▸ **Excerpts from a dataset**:
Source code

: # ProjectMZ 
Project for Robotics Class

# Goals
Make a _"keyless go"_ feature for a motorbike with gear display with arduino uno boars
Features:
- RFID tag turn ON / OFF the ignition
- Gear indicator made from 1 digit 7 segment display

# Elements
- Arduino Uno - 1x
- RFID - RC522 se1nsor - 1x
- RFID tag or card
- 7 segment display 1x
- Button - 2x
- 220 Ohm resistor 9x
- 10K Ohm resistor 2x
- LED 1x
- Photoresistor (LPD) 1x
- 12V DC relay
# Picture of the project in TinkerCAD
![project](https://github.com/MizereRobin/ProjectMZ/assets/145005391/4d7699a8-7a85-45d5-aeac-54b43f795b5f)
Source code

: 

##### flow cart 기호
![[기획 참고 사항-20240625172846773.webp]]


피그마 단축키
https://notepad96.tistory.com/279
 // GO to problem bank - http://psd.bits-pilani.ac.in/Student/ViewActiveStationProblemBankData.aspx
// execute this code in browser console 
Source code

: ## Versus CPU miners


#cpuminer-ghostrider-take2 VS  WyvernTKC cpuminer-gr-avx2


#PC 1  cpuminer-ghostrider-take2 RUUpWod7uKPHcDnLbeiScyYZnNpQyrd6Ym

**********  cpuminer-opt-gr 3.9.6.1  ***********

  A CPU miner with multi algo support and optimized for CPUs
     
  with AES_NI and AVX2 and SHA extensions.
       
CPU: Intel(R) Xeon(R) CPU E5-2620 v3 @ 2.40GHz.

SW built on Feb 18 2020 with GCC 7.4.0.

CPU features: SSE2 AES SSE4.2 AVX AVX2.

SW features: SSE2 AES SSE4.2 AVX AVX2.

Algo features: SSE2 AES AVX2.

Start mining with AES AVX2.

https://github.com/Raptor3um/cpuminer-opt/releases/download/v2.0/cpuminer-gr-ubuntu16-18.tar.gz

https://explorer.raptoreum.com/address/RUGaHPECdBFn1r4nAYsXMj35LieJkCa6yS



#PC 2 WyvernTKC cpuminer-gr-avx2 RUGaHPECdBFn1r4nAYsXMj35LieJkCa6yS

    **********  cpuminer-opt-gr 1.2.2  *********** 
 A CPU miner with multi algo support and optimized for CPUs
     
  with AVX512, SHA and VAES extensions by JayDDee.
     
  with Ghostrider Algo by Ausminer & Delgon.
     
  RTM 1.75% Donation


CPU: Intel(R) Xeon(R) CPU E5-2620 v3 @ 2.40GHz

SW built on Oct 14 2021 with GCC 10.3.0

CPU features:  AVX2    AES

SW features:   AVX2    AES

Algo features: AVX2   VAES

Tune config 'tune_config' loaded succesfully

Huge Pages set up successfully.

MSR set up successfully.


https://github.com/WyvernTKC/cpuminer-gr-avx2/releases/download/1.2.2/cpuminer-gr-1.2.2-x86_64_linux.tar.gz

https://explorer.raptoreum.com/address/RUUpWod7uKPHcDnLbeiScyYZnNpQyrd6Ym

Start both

▸ **Activity**: Answer with the number alone: how many lines in the records include the word "raptoreum"?

▸ **Answer to this problem**: 2